START Data shown

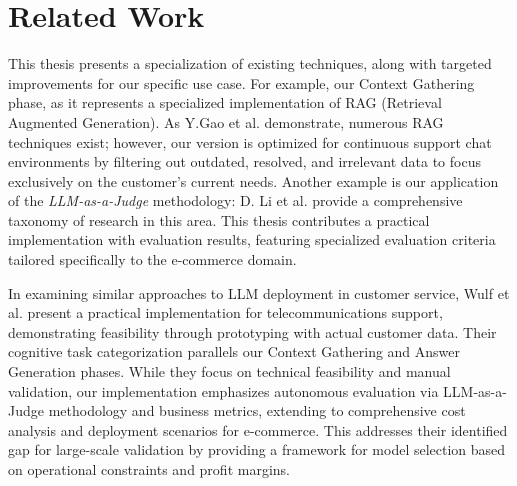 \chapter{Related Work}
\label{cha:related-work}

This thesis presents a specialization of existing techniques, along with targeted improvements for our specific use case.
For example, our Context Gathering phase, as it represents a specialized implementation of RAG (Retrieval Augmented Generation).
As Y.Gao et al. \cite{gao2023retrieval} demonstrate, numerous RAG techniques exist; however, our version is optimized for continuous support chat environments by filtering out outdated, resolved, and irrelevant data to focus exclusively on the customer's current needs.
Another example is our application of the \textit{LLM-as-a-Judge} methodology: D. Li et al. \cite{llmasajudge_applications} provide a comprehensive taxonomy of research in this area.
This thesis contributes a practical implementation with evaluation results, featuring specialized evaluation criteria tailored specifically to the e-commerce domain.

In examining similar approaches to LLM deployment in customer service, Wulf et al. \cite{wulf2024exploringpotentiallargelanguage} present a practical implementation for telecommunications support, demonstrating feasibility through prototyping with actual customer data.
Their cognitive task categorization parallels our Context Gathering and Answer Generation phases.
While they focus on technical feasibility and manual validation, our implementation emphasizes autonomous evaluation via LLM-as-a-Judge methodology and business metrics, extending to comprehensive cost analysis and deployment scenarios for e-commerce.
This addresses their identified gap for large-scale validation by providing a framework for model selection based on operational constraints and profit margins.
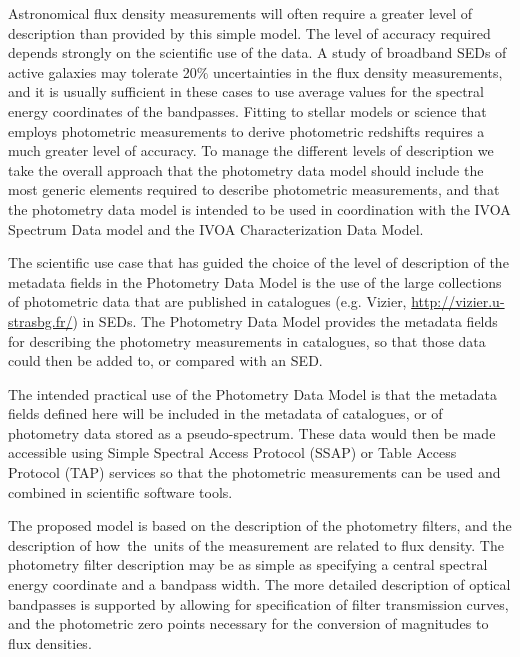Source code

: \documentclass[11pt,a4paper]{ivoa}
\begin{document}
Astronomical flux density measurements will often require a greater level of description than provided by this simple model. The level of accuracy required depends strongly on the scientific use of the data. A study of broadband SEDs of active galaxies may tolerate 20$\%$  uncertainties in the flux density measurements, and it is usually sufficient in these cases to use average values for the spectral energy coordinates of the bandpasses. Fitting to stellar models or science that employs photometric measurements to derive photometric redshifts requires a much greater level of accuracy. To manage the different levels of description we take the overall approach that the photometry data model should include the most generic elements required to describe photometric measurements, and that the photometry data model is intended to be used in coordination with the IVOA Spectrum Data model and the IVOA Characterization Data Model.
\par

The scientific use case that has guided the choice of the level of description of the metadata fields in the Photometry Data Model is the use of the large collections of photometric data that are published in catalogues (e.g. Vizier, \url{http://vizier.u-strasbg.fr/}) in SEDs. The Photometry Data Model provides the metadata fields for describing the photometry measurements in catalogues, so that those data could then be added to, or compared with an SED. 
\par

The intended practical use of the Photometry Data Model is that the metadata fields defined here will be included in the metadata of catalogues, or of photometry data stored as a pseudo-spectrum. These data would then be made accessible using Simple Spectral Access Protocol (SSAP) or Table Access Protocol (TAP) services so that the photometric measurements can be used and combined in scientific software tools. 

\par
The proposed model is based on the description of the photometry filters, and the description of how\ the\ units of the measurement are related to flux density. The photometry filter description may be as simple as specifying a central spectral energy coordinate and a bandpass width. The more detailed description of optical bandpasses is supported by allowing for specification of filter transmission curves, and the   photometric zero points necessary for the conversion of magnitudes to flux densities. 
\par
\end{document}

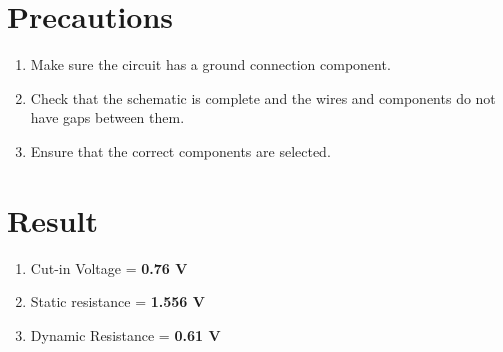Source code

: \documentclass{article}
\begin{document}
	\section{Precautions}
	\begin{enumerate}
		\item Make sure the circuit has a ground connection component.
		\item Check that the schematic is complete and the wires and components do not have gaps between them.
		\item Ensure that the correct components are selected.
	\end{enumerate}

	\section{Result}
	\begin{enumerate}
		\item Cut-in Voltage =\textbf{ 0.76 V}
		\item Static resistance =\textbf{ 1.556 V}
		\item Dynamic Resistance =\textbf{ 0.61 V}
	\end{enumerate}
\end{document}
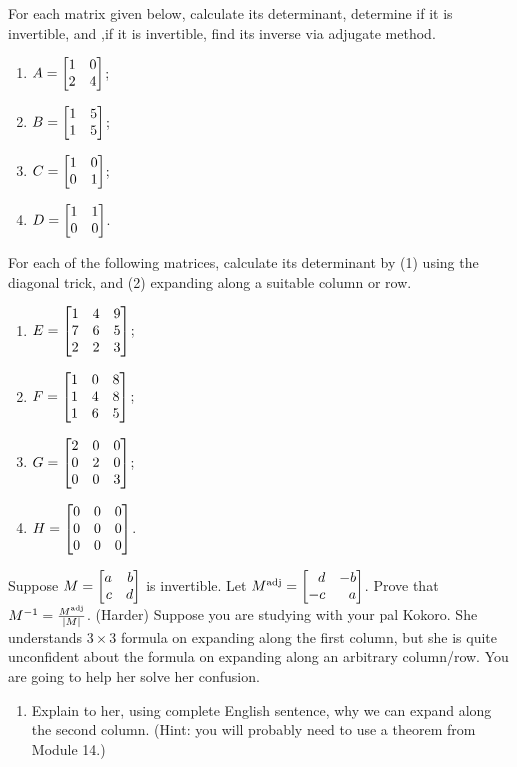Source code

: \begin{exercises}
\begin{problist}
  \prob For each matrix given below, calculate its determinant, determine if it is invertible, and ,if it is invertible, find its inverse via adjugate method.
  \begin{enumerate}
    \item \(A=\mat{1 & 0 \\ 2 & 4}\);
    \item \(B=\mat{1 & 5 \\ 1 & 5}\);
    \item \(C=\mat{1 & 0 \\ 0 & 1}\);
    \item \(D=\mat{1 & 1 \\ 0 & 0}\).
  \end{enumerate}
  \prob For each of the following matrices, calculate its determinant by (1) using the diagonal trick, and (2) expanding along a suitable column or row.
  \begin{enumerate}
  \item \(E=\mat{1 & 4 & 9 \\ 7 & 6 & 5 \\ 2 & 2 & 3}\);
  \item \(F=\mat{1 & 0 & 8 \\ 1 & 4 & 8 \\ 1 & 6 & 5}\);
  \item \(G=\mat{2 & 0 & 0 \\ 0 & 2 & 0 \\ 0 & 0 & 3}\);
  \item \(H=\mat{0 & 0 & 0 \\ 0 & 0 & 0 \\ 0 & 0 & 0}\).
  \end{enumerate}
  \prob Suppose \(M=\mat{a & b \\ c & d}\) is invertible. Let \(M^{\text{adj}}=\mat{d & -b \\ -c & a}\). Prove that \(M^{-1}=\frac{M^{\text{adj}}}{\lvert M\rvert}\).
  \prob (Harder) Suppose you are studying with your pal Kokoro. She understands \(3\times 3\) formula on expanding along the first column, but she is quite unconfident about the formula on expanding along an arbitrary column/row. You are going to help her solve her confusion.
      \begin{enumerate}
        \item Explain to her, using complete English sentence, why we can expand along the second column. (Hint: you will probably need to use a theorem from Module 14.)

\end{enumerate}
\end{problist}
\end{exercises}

END Data shown

**Problem description:** Repeat the records above exactly, omitting every picture.

**Reply:**
 \chapter{Related Work}
\label{cha:related-work}

This thesis presents a specialization of existing techniques, along with targeted improvements for our specific use case.
For example, our Context Gathering phase, as it represents a specialized implementation of RAG (Retrieval Augmented Generation).
As Y.Gao et al. \cite{gao2023retrieval} demonstrate, numerous RAG techniques exist; however, our version is optimized for continuous support chat environments by filtering out outdated, resolved, and irrelevant data to focus exclusively on the customer's current needs.
Another example is our application of the \textit{LLM-as-a-Judge} methodology: D. Li et al. \cite{llmasajudge_applications} provide a comprehensive taxonomy of research in this area.
This thesis contributes a practical implementation with evaluation results, featuring specialized evaluation criteria tailored specifically to the e-commerce domain.

In examining similar approaches to LLM deployment in customer service, Wulf et al. \cite{wulf2024exploringpotentiallargelanguage} present a practical implementation for telecommunications support, demonstrating feasibility through prototyping with actual customer data.
Their cognitive task categorization parallels our Context Gathering and Answer Generation phases.
While they focus on technical feasibility and manual validation, our implementation emphasizes autonomous evaluation via LLM-as-a-Judge methodology and business metrics, extending to comprehensive cost analysis and deployment scenarios for e-commerce.
This addresses their identified gap for large-scale validation by providing a framework for model selection based on operational constraints and profit margins.
Source code

: \documentclass[11pt,a4paper]{ivoa}
\begin{document}
Astronomical flux density measurements will often require a greater level of description than provided by this simple model. The level of accuracy required depends strongly on the scientific use of the data. A study of broadband SEDs of active galaxies may tolerate 20$\%$  uncertainties in the flux density measurements, and it is usually sufficient in these cases to use average values for the spectral energy coordinates of the bandpasses. Fitting to stellar models or science that employs photometric measurements to derive photometric redshifts requires a much greater level of accuracy. To manage the different levels of description we take the overall approach that the photometry data model should include the most generic elements required to describe photometric measurements, and that the photometry data model is intended to be used in coordination with the IVOA Spectrum Data model and the IVOA Characterization Data Model.
\par

The scientific use case that has guided the choice of the level of description of the metadata fields in the Photometry Data Model is the use of the large collections of photometric data that are published in catalogues (e.g. Vizier, \url{http://vizier.u-strasbg.fr/}) in SEDs. The Photometry Data Model provides the metadata fields for describing the photometry measurements in catalogues, so that those data could then be added to, or compared with an SED. 
\par

The intended practical use of the Photometry Data Model is that the metadata fields defined here will be included in the metadata of catalogues, or of photometry data stored as a pseudo-spectrum. These data would then be made accessible using Simple Spectral Access Protocol (SSAP) or Table Access Protocol (TAP) services so that the photometric measurements can be used and combined in scientific software tools. 

\par
The proposed model is based on the description of the photometry filters, and the description of how\ the\ units of the measurement are related to flux density. The photometry filter description may be as simple as specifying a central spectral energy coordinate and a bandpass width. The more detailed description of optical bandpasses is supported by allowing for specification of filter transmission curves, and the   photometric zero points necessary for the conversion of magnitudes to flux densities. 
\par
\end{document}

Source code

: \documentclass{article}
\begin{document}
	\section{Precautions}
	\begin{enumerate}
		\item Make sure the circuit has a ground connection component.
		\item Check that the schematic is complete and the wires and components do not have gaps between them.
		\item Ensure that the correct components are selected.
	\end{enumerate}

	\section{Result}
	\begin{enumerate}
		\item Cut-in Voltage =\textbf{ 0.76 V}
		\item Static resistance =\textbf{ 1.556 V}
		\item Dynamic Resistance =\textbf{ 0.61 V}
	\end{enumerate}
\end{document}
Source code

: \begin{exercises}
\begin{problist}
  \prob For each matrix given below, calculate its determinant, determine if it is invertible, and ,if it is invertible, find its inverse via adjugate method.
  \begin{enumerate}
    \item \(A=\mat{1 & 0 \\ 2 & 4}\);
    \item \(B=\mat{1 & 5 \\ 1 & 5}\);
    \item \(C=\mat{1 & 0 \\ 0 & 1}\);
    \item \(D=\mat{1 & 1 \\ 0 & 0}\).
  \end{enumerate}
  \prob For each of the following matrices, calculate its determinant by (1) using the diagonal trick, and (2) expanding along a suitable column or row.
  \begin{enumerate}
  \item \(E=\mat{1 & 4 & 9 \\ 7 & 6 & 5 \\ 2 & 2 & 3}\);
  \item \(F=\mat{1 & 0 & 8 \\ 1 & 4 & 8 \\ 1 & 6 & 5}\);
  \item \(G=\mat{2 & 0 & 0 \\ 0 & 2 & 0 \\ 0 & 0 & 3}\);
  \item \(H=\mat{0 & 0 & 0 \\ 0 & 0 & 0 \\ 0 & 0 & 0}\).
  \end{enumerate}
  \prob Suppose \(M=\mat{a & b \\ c & d}\) is invertible. Let \(M^{\text{adj}}=\mat{d & -b \\ -c & a}\). Prove that \(M^{-1}=\frac{M^{\text{adj}}}{\lvert M\rvert}\).
  \prob (Harder) Suppose you are studying with your pal Kokoro. She understands \(3\times 3\) formula on expanding along the first column, but she is quite unconfident about the formula on expanding along an arbitrary column/row. You are going to help her solve her confusion.
      \begin{enumerate}
        \item Explain to her, using complete English sentence, why we can expand along the second column. (Hint: you will probably need to use a theorem from Module 14.)

\end{enumerate}
\end{problist}
\end{exercises}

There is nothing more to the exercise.